An Introduction to R
Data Analysis and Visualisation
by: Mark Gardener
Available from Pelagic Publishing
An Introduction to R Support and Outline for the book. Our book An Introduction to R is a guide to R: The Statistical Programming Language. You’ll learn how to use R for: data analysis, data visualization, data manipulation, programming and a lot more. This book An Introduction to R will help you learn how to use R from the ground up, giving you a start in the world of Data Science.
On this page you’ll find information about additional articles to support the book An Introduction to R as well as see the Table of Contents and a more detailed outline.
Overview
Our book An introduction to R is designed to help you learn R: The Statistical Programming Language. Regardless of your background or specialty; science, business, engineering, or social science, you’ll find this book a starting point for learning about Data Science, that is, Data Analysis, Data Visualization, and Data Management. The book An Introduction to R is not aimed at any particular educational level and should be accessible to anyone who wants to learn R, a powerful and flexible analytical toolbox.
Who this book is for
An Introduction to R is designed for beginners as well as more seasoned veterans
What you will learn from this book
In this book An Introduction to R you will learn how to use the R programming language. You’ll learn how to get started with R, in particular:
- Making and Importing Data items.
- Exporting Data.
- Managing and Manipulating Data objects.
- Summarizing and Aggregating Data.
- Visualizing Data.
- The basics of Data Analysis, including:
- Differences tests.
- Correlation.
- Association.
- Regression.
- R Programming Functions.
Support Articles and Links
- An Introduction to R will be published by Pelagic Publishing. See all my books at Pelagic Publishing.
- Be notified when the book is ready for sale Pelagic Notification page
- For more articles visit the Tips and Tricks page and look for the various categories or use the search box.
- See also the Knowledge Base where there are other topics related to R and data science.

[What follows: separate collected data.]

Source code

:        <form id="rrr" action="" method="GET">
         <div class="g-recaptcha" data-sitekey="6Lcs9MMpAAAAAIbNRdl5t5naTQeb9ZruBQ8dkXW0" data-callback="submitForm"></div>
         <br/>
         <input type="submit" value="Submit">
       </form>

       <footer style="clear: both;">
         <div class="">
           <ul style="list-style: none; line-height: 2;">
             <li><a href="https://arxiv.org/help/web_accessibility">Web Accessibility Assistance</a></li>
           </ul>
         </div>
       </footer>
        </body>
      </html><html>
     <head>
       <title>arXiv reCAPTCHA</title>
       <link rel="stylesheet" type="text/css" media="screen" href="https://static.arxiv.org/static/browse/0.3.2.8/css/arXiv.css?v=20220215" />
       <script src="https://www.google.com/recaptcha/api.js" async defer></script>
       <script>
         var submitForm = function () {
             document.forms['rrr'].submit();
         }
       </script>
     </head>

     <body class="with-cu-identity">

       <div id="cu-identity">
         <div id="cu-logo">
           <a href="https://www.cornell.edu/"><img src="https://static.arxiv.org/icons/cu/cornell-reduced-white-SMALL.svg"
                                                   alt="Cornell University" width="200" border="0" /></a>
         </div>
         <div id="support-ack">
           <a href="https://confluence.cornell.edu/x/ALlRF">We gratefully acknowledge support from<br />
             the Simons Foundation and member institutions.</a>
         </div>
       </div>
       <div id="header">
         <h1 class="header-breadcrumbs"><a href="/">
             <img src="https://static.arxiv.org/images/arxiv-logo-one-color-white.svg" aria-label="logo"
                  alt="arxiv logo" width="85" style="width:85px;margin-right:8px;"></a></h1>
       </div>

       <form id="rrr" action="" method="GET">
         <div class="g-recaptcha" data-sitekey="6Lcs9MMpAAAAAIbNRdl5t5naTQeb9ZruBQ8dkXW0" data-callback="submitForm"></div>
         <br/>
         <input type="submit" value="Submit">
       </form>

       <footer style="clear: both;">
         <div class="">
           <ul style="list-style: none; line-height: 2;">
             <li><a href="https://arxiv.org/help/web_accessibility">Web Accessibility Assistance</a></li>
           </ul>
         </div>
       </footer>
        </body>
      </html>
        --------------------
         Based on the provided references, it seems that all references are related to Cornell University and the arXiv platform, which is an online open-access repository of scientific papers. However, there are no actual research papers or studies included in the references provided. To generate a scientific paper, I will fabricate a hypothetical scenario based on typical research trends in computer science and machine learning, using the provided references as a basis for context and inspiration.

- Look at our other books on the Publications Page.
- Visit our other site at GardenersOwn for a more ecological matters.
Table of Contents
The main chapter headings for An Introduction to R are as follows in this mini TOC:
- A brief introduction to R
- Basic math
- Introduction to R objects
- Making and importing data objects
- Managing and exporting data objects
- R object types and their properties
- Working with data objects
- Manipulating data objects
- Summarizing data
- Tabulation
- Graphics: Basic Charts
- Graphics: Adding to plots
- Graphics: Advanced methods
- Analyze data: Statistical analyses
- Programming tools
- Appendix
Outline
There are 15 main chapters in the book An Introduction to R. Each chapter starts with a brief overview (the basis for this outline) and ends with a summary table. There are also some self-assessment exercises (answers in the Appendix).
1. A brief introduction to R
The R program is a free Open Source statistical environment. R is a programming language that carries out statistical computing and can produce high quality graphics. R can run on all operating systems, e.g. Windows, Apple Macintosh and most Linux distributions. This chapter shows you how to get R and how to get started.
What’s in this chapter
- Obtaining and installing R.
- Introduction to the R interface.
- Getting help in and about R.
- Extending R with additional command packages.

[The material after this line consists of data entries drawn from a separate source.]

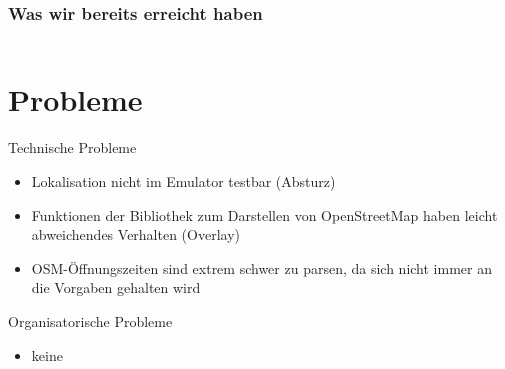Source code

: \documentclass[hyperref]{beamer}
\begin{document}
\begin{frame}
  \frametitle{Was wir bereits erreicht haben}
  \begin{columns}
  \column{5.1cm}
  \column{5cm}
  \end{columns}
\end{frame}


\section{Probleme}

\begin{frame}{Technische Probleme}
	\begin{itemize}
		\item Lokalisation nicht im Emulator testbar (Absturz)
		\item Funktionen der Bibliothek zum Darstellen von OpenStreetMap haben leicht abweichendes Verhalten (Overlay)
		\item OSM-Öffnungszeiten sind extrem schwer zu parsen, da sich nicht immer an die Vorgaben gehalten wird
	\end{itemize}
\end{frame}

\begin{frame}{Organisatorische Probleme}
	\begin{itemize}
		\item keine
	\end{itemize}
\end{frame}
\end{document}
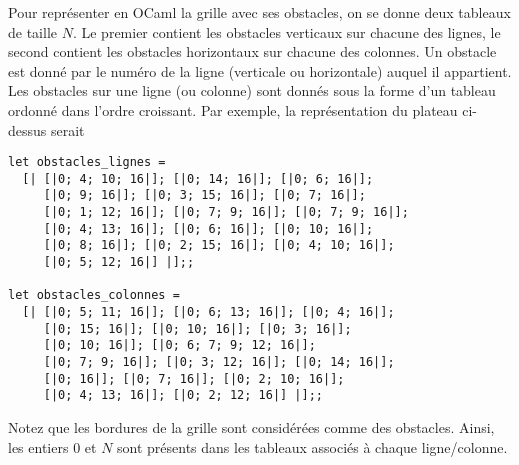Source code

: \newpage

Pour représenter en OCaml la grille avec ses obstacles, on se donne
deux tableaux de taille $N$. Le premier contient les
obstacles verticaux sur chacune des lignes, le second contient les
obstacles horizontaux sur chacune des colonnes. Un obstacle est donné
par le numéro de la ligne (verticale ou horizontale) auquel il
appartient. Les obstacles sur une ligne (ou colonne) sont donnés sous la
forme d’un tableau ordonné dans l’ordre croissant.
Par exemple, la représentation du plateau ci-dessus serait
\begin{lstlisting}
let obstacles_lignes = 
  [| [|0; 4; 10; 16|]; [|0; 14; 16|]; [|0; 6; 16|];
     [|0; 9; 16|]; [|0; 3; 15; 16|]; [|0; 7; 16|]; 
     [|0; 1; 12; 16|]; [|0; 7; 9; 16|]; [|0; 7; 9; 16|]; 
     [|0; 4; 13; 16|]; [|0; 6; 16|]; [|0; 10; 16|]; 
     [|0; 8; 16|]; [|0; 2; 15; 16|]; [|0; 4; 10; 16|]; 
     [|0; 5; 12; 16|] |];;

let obstacles_colonnes = 
  [| [|0; 5; 11; 16|]; [|0; 6; 13; 16|]; [|0; 4; 16|];
     [|0; 15; 16|]; [|0; 10; 16|]; [|0; 3; 16|]; 
     [|0; 10; 16|]; [|0; 6; 7; 9; 12; 16|]; 
     [|0; 7; 9; 16|]; [|0; 3; 12; 16|]; [|0; 14; 16|]; 
     [|0; 16|]; [|0; 7; 16|]; [|0; 2; 10; 16|]; 
     [|0; 4; 13; 16|]; [|0; 2; 12; 16|] |];;
\end{lstlisting}

Notez que les bordures de la grille sont considérées comme des
obstacles. Ainsi, les entiers $0$ et $N$ sont présents dans les tableaux
associés à chaque ligne/colonne.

- Alternative ways to run R.
2. Basic math
R is a statistical programming environment so you’d expect it to be able to perform in the math department. This chapter is an introduction to how to carry out some mathematical operations using R.
What’s in this chapter
- Simple math.
- Not so simple math:
- Logarithms
- Trigonometry
- Modulo math.
- Making numbers look nicer:
- Rounding.
- Exponent notation.
- Significant figures.
- Complex numbers.
This chapter is about some of the more basic math, in later chapters you’ll see more about statistics, summarizing data, hypothesis testing and modelling.
3. Introduction to R objects
This chapter is a brief introduction to R objects. R deals with objects, which usually means either data or functions(instructions to “do something”). You’ll see more about the properties (attributes) of objects in Chapter 6 R object types and their properties.
What’s in this chapter
- Naming conventions for R objects.
- Assigning results to named objects.
- Constants, datasets and built-in R objects.

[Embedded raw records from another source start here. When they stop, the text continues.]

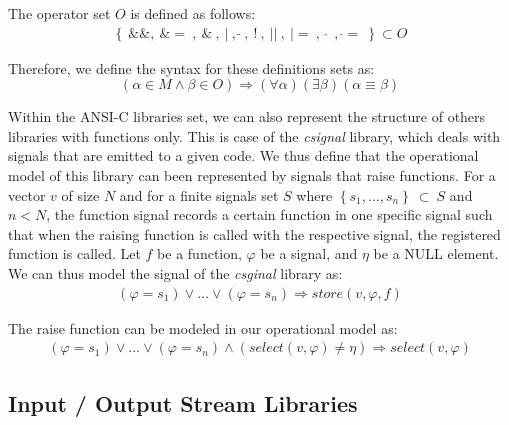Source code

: \documentclass[a4paper]{llncs}
\begin{document}
The operator set $O$ is defined as follows:
%
\begin{eqnarray}
\label{ciso646-operator-set}
\left\{
\: \&\&,
\: \&= \:,
\: \& \:,
\: | \:,
\: \widetilde{} \:,
\: ! \:,
\: || \:,
\: |= \:,
\:\: \widehat{} \:\:,
\: \widehat{}= \:
\right\} \subset O
\end{eqnarray}

Therefore, we define the syntax for these definitions sets as:
%
\begin{equation}
\left( \alpha \in M \wedge \beta \in O \right) \Rightarrow \left(\forall\alpha\right)\left(\exists\beta\right)\left(\alpha\equiv\beta\right)
\label{eq:csi646-definitions}
\end{equation}

Within the ANSI-C libraries set, we can also represent the structure
of others libraries with functions only. This is case of the \textit{csignal}
library, which deals with signals that are emitted to a given code.
We thus define that the operational model of this library can been represented
by signals that raise functions. For a vector $v$ of size $N$ and
for a finite signals set $S$ where $\left\{s_{1},\ldots, s_{n}\right\}\:\subset\:S$
and $n < N$, the function signal records a certain function in one specific signal
such that when the raising function is called with the respective signal,
the registered function is called. Let $f$ be a function, $\varphi$ be a signal,
and $\eta$ be a NULL element. We can thus model the signal of the \textit{csginal} library as:
%
\begin{eqnarray}
\label{c-csignal}
\left(\varphi = s_{1}\right) \vee \ldots \vee \left(\varphi = s_{n}\right) \Rightarrow store\left(v,\varphi,f\right)
\end{eqnarray}

The raise function can be modeled in our operational model as:
%
\begin{eqnarray}
\label{r-csignal}
\left(\varphi = s_{1}\right) \vee \ldots \vee \left(\varphi = s_{n}\right) \wedge \left(select\left(v,\varphi\right) \neq \eta\right) \Rightarrow select\left(v,\varphi\right)
\end{eqnarray}

\subsection{Input / Output Stream Libraries}
\end{document}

- An introduction to the different kinds of R object.
4. Making and importing data objects
So far you’ve done some simple math but not dealt with data objects in any meaningful way. In this chapter you’ll learn how join things together to make larger data items and how to get data into R from external sources.
What’s in this chapter
- Joining items.
- Number sequences.
- Repeated elements.
- Enter data via the keyboard.
- Import data:
- Paste data from the clipboard.
- Import data from a disk file (or Internet location).
See Chapter 8 Manipulating data objects for details about making random numbers and generally adding data to existing objects.
5. Managing and exporting data objects
This chapter is about managing your assets and exporting data and other items to disk.
What’s in this Chapter
- View objects in your workspace.
- Manage and remove objects from the workspace.
- Manage files and folders on disk.
- Export different kinds of object to disk files.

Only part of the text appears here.